* [Exercise prompt]: Starting at the line that contains "- 本课重点关注完全信息静态游戏。", copy each line through the end of the listing below. Include both ends and output nothing more.

* [The input]:

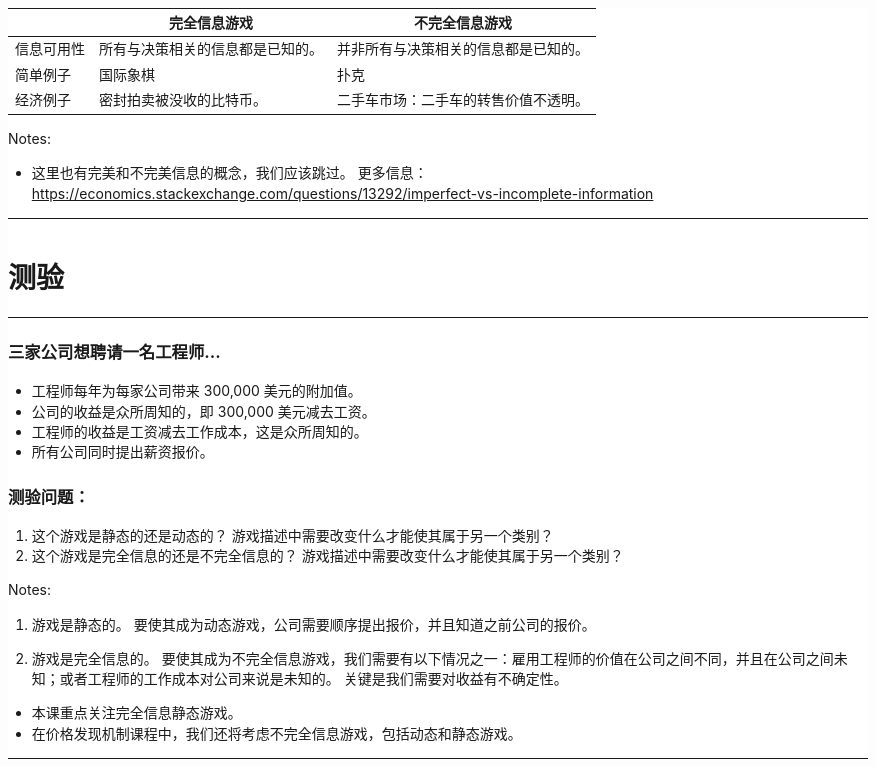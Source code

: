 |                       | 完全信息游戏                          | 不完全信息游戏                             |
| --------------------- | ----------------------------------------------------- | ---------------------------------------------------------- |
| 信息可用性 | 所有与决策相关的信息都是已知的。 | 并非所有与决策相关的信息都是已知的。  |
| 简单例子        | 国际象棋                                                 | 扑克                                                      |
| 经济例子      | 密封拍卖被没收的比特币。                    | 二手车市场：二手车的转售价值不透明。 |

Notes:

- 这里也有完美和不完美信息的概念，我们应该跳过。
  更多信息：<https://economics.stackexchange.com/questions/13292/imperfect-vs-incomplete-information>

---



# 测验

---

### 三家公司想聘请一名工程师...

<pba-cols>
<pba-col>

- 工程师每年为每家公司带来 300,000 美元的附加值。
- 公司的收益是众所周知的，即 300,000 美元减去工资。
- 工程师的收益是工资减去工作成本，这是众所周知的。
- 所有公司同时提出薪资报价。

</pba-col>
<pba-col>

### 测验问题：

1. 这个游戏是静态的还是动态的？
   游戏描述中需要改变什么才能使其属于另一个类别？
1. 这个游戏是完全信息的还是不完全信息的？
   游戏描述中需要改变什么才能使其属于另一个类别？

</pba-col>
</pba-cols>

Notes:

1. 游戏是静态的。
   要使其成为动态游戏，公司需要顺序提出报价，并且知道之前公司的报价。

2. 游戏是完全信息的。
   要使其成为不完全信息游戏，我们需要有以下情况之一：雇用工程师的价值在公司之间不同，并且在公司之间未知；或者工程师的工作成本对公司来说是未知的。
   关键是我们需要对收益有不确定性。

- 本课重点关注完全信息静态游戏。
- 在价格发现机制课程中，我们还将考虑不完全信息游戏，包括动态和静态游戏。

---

* [Exercise answer]:
- 本课重点关注完全信息静态游戏。
- 在价格发现机制课程中，我们还将考虑不完全信息游戏，包括动态和静态游戏。

---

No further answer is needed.